13. Bu karara karşı davalı idarece karar düzeltme yoluna başvurulması üzerine Danıştay Yedinci Dairesi 26/3/2013 tarih ve E.2011/2195, K.2013/1471 sayılı kararı ile bu kez davalı idarenin karar düzeltme talebini kabul ederek kendi bozma kararını kaldırmış ve İstanbul 5. Vergi Mahkemesi kararının onanmasına karar vermiş, karar başvurucuya 27/5/2013 tarihinde tebliğ edilmiştir.
14. Başvurucu, 26/6/2013 tarihinde Anayasa Mahkemesine bireysel başvuruda bulunmuştur.
15. Diğer taraftan başvurucu, banka ve sigorta muameleleri vergisinden muaf olduğundan bahisle vergi tahakkukunun terkini talebiyle idare nezdinde düzeltme ve şikayet başvurusunda bulunmuş, bu başvuruların reddi üzerine açtığı dava, İstanbul 3. Vergi Mahkemesinin 28/12/2007 tarih ve E.2007/196, K.2007/3278 sayılı kararı ile reddedilmiş, bu kararı temyizen inceleyen Danıştay Yedinci Dairesi de 26/3/2013 tarih ve E.2008/1260, K.2013/1473 sayılı kararı ile Mahkeme kararının onanmasına karar vermiştir.
16. Bu karara karşı yapılan karar düzeltme başvurusu, Anayasa Mahkemesine yapılan bireysel başvurudan sonra anılan Dairenin 26/12/2013 tarih ve E.2013/5147, K.2013/7882 sayılı kararı ile reddedilmiştir.
B. İlgili Hukuk
17. 4/1/1961 tarih ve 213 sayılı Vergi Usul Kanunu'nun 25. maddesi şöyledir:
"Vergi kanunlarına göre beyan üzerinden alınan vergiler "Tahakkuk fişi" ile tarh ve tahakkuk ettirilir.
Bu esasa göre, vergi dairesince beyannamenin alınması üzerine bir tahakuk fişi tanzim olunur ve bunun bir nüshası mükellefe veyahut beyannameyi mükellef namına vergi dairesine tevdi edene verilir. Bu suretle vergi tahakkuk etmiş olur. Tahakkuk fişinin mükellefe verilen nüshası aynı zamanda beyannamenin makbuzu yerine geçer.

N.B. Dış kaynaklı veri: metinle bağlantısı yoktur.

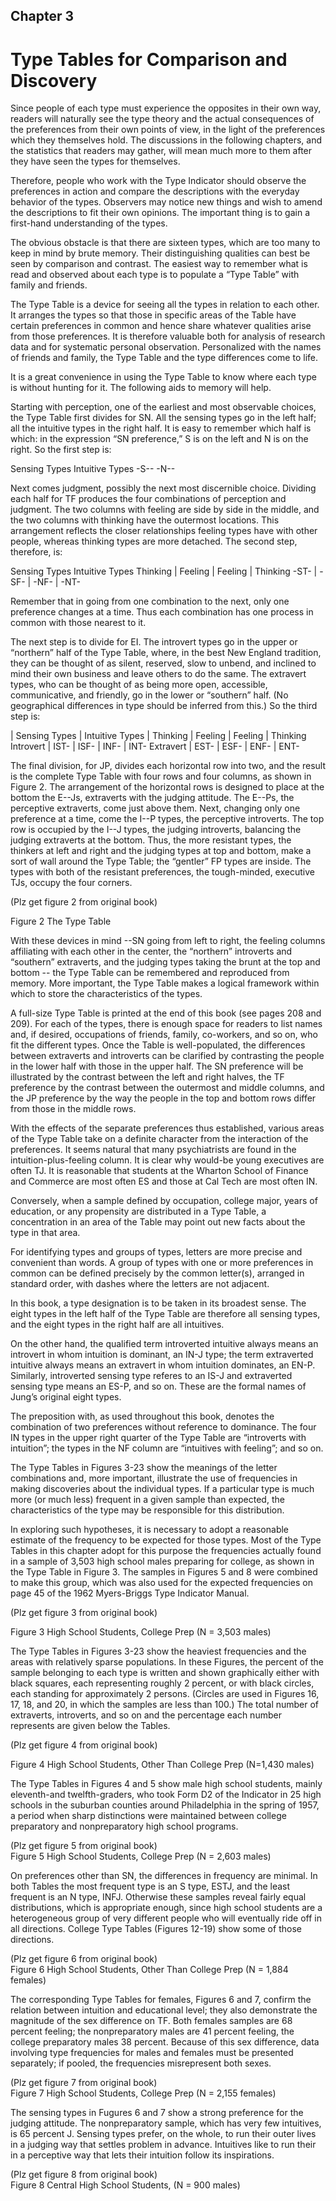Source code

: ## Chapter 3 
# Type Tables for Comparison and Discovery

Since people of each type must experience the opposites in their own way, readers will naturally see the type theory and the actual consequences of the preferences from their own points of view, in the light of the preferences which they themselves hold. The discussions in the following chapters, and the statistics that readers may gather, will mean much more to them after they have seen the types for themselves.  

Therefore, people who work with the Type Indicator should observe the preferences in action and compare the descriptions with the everyday behavior of the types. Observers may notice new things and wish to amend the descriptions to fit their own opinions. The important thing is to gain a first-hand understanding of the types.  

The obvious obstacle is that there are sixteen types, which are too many to keep in mind by brute memory. Their distinguishing qualities can best be seen by comparison and contrast. The easiest way to remember what is read and observed about each type is to populate a “Type Table” with family and friends.  

The Type Table is a device for seeing all the types in relation to each other. It arranges the types so that those in specific areas of the Table have certain preferences in common and hence share whatever qualities arise from those preferences. It is therefore valuable both for analysis of research data and for systematic personal observation. Personalized with the names of friends and family, the Type Table and the type differences come to life.  

It is a great convenience in using the Type Table to know where each type is without hunting for it. The following aids to memory will help.  

Starting with perception, one of the earliest and most observable choices, the Type Table first divides for SN. All the sensing types go in the left half; all the intuitive types in the right half. It is easy to remember which half is which: in the expression “SN preference,” S is on the left and N is on the right. So the first step is:  

Sensing Types    Intuitive Types
 -S--     -N--

Next comes judgment, possibly the next most discernible choice. Dividing each half for TF produces the four combinations of perception and judgment. The two columns with feeling are side by side in the middle, and the two columns with thinking have the outermost locations. This arrangement reflects the closer relationships feeling types have with other people, whereas thinking types are more detached. The second step, therefore, is:  


Sensing Types    Intuitive Types
Thinking   |   Feeling   |   Feeling   |   Thinking
-ST-   |   -SF-   | -NF-  | -NT-    

Remember that in going from one combination to the next, only one preference changes at a time. Thus each combination has one process in common with those nearest to it.  

The next step is to divide for EI. The introvert types go in the upper or “northern” half of the Type Table, where, in the best New England tradition, they can be thought of as silent, reserved, slow to unbend, and inclined to mind their own business and leave others to do the same. The extravert types, who can be thought of as being more open, accessible, communicative, and friendly, go in the lower or “southern” half. (No geographical differences in type should be inferred from this.) So the third step is:  

  | Sensing Types |  Intuitive Types 
  | Thinking | Feeling | Feeling | Thinking 
Introvert | IST- | ISF- | INF- | INT-
Extravert | EST- | ESF- | ENF- | ENT- 

The final division, for JP, divides each horizontal row into two, and the result is the complete Type Table with four rows and four columns, as shown in Figure 2. The arrangement of the horizontal rows is designed to place at the bottom the E--Js, extraverts with the judging attitude. The E--Ps, the perceptive extraverts, come just above them. Next, changing only one preference at a time, come the I--P types, the perceptive introverts. The top row is occupied by the I--J types, the judging introverts, balancing the judging extraverts at the bottom. Thus, the more resistant types, the thinkers at left and right and the judging types at top and bottom, make a sort of wall around the Type Table; the “gentler” FP types are inside. The types with both of the resistant preferences, the tough-minded, executive TJs, occupy the four corners.  

(Plz get figure 2 from original book)  

Figure 2 The Type Table   
  
  
With these devices in mind --SN going from left to right, the feeling columns affiliating with each other in the center, the “northern” introverts and “southern” extraverts, and the judging types taking the brunt at the top and bottom -- the Type Table can be remembered and reproduced from memory. More important, the Type Table makes a logical framework within which to store the characteristics of the types.  

A full-size Type Table is printed at the end of this book (see pages 208 and 209). For each of the types, there is enough space for readers to list names and, if desired, occupations of friends, family, co-workers, and so on, who fit the different types. Once the Table is well-populated, the differences between extraverts and introverts can be clarified by contrasting the people in the lower half with those in the upper half. The SN preference will be illustrated by the contrast between the left and right halves, the TF preference by the contrast between the outermost and middle columns, and the JP preference by the way the people in the top and bottom rows differ from those in the middle rows.  

With the effects of the separate preferences thus established, various areas of the Type Table take on a definite character from the interaction of the preferences. It seems natural that many psychiatrists are found in the intuition-plus-feeling column. It is clear why would-be young executives are often TJ. It is reasonable that students at the Wharton School of Finance and Commerce are most often ES and those at Cal Tech are most often IN.  

Conversely, when a sample defined by occupation, college major, years of education, or any propensity are distributed in a Type Table, a concentration in an area of the Table may point out new facts about the type in that area.  

For identifying types and groups of types, letters are more precise and convenient than words. A group of types with one or more preferences in common can be defined precisely by the common letter(s), arranged in standard order, with dashes where the letters are not adjacent.  

In this book, a type designation is to be taken in its broadest sense. The eight types in the left half of the Type Table are therefore all sensing types, and the eight types in the right half are all intuitives.    

On the other hand, the qualified term introverted intuitive always means an introvert in whom intuition is dominant, an IN-J type; the term extraverted intuitive always means an extravert in whom intuition dominates, an EN-P. Similarly, introverted sensing type referes to an IS-J and extraverted sensing type means an ES-P, and so on. These are the formal names of Jung’s original eight types.  

The preposition with, as used throughout this book, denotes the combination of two preferences without reference to dominance. The four IN types in the upper right quarter of the Type Table are “introverts with intuition”; the types in the NF column are “intuitives with feeling”; and so on.  

The Type Tables in Figures 3-23 show the meanings of the letter combinations and, more important, illustrate the use of frequencies in making discoveries about the individual types. If a particular type is much more (or much less) frequent in a given sample than expected, the characteristics of the type may be responsible for this distribution.  

In exploring such hypotheses, it is necessary to adopt a reasonable estimate of the frequency to be expected for those types. Most of the Type Tables in this chapter adopt for this purpose the frequencies actually found in a sample of 3,503 high school males preparing for college, as shown in the Type Table in Figure 3. The samples in Figures 5 and 8 were combined to make this group, which was also used for the expected frequencies on page 45 of the 1962 Myers-Briggs Type Indicator Manual.  
  
(Plz get figure 3 from original book)    
  
Figure 3 High School Students, College Prep (N = 3,503 males)   
  
The Type Tables in Figures 3-23 show the heaviest frequencies and the areas with relatively sparse populations. In these Figures, the percent of the sample belonging to each type is written and shown graphically either with black squares, each representing roughly 2 percent, or with black circles, each standing for approximately 2 persons.  (Circles are used in Figures 16, 17, 18, and 20, in which the samples are less than 100.) The total number of extraverts, introverts, and so on and the percentage each number represents are given below the Tables.  

(Plz get figure 4 from original book)    
  
Figure 4 High School Students, Other Than College Prep (N=1,430 males)  

The Type Tables in Figures 4 and 5 show male high school students, mainly eleventh-and twelfth-graders, who took Form D2 of the Indicator in 25 high schools in the suburban counties around Philadelphia in the spring of 1957, a period when sharp distinctions were maintained between college preparatory and nonpreparatory high school programs.    

(Plz get figure 5 from original book)    
Figure 5 High School Students, College Prep (N = 2,603 males)   
  
On preferences other than SN, the differences in frequency are minimal. In both Tables the most frequent type is an S type, ESTJ, and the least frequent is an N type, INFJ. Otherwise these samples reveal fairly equal distributions, which is appropriate enough, since high school students are a heterogeneous group of very different people who will eventually ride off in all directions. College Type Tables (Figures 12-19) show some of those directions.   
  
(Plz get figure 6 from original book)    
Figure 6 High School Students, Other Than College Prep (N = 1,884 females)    
  
The corresponding Type Tables for females, Figures 6 and 7, confirm the relation between intuition and educational level; they also demonstrate the magnitude of the sex difference on TF. Both females samples are 68 percent feeling; the nonpreparatory males are 41 percent feeling, the college preparatory males 38 percent. Because of this sex difference, data involving type frequencies for males and females must be presented separately; if pooled, the frequencies misrepresent both sexes.  
  
(Plz get figure 7 from original book)     
Figure 7 High School Students, College Prep (N = 2,155 females)    

The sensing types in Fugures 6 and 7 show a strong preference for the judging attitude. The nonpreparatory sample, which has very few intuitives, is 65 percent J. Sensing types prefer, on the whole, to run their outer lives in a judging way that settles problem in advance. Intuitives like to run their in a perceptive way that lets their intuition follow its inspirations.  

(Plz get figure 8 from original book)     
Figure 8 Central High School Students, (N = 900 males)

Lüzum görülen hallerde beyana dayanan vergi tahakkuk fişi yerine ihbarname ile tebliğ olunabilir. Kanunen belli hallerde tebliğ tekalif cetvelinin ilaniyle yapılır."
18. 213 sayılı Kanun'un 28. maddesinin birinci ve ikinci fıkraları şöyledir:
"Beyannamenin posta ile gönderilmesi halinde de tahakkuk fişi kesilir. Bu takdirde, tahakkuk fişinin mükellefe verilecek nüshası, kapalı bir zarf içinde, mükellefin beyannamede gösterdiği adrese gönderilir ve fişin dairede kalan nüsnasına posta zimmet defterinin tarih ve numarası işaret olunur.
Beyannamenin elektronik ortamda gönderilmesi halinde tahakkuk fişi elektronik ortamda düzenlenir ve mükellef veya elektronik ortamda beyanname gönderme yetkisi verilmiş gerçek veya tüzel kişiye elektronik ortamda iletilir. Bu ileti, tahakkuk fişinin mükellefe tebliği yerine geçer."
19. 213 sayılı Kanun'un 93. maddesi şöyledir:
"Tahakkuk fişinden gayri, vergilendirme ile ilgili olup, hüküm ifade eden bilümum vesikalar ve yazılar adresleri bilinen gerçek ve tüzel kişilere posta vasıtasiyle ilmühaberli taahhütlü olarak, adresleri bilinmiyenlere ilan yolu ile tebliğ edilir.
Şu kadar ki, ilgilinin kabul etmesi şartiyle, tebliğin daire veya komisyonda yapılması caizdir."
20. 213 sayılı Kanun'un 114. maddesinin dördüncü fıkrası şöyledir:
"Beyannamenin posta ile gönderilmesi halinde, beyan edilen vergi tahakkuk işleminin bitmesi beklenmeksizin vadesinde ödenir."
21. 213 sayılı Kanun'un 378. maddesi şöyledir:
"Vergi mahkemesinde dava açabilmek için verginin tarh edilmesi, cezanın kesilmesi, tadilat ve takdir komisyonları kararlarının tebliğ edilmiş olması; tevkif yoluyla alınan vergilerde istihkak sahiplerine ödemenin yapılmış ve ödemeyi yapan tarafından verginin kesilmiş olması lazımdır.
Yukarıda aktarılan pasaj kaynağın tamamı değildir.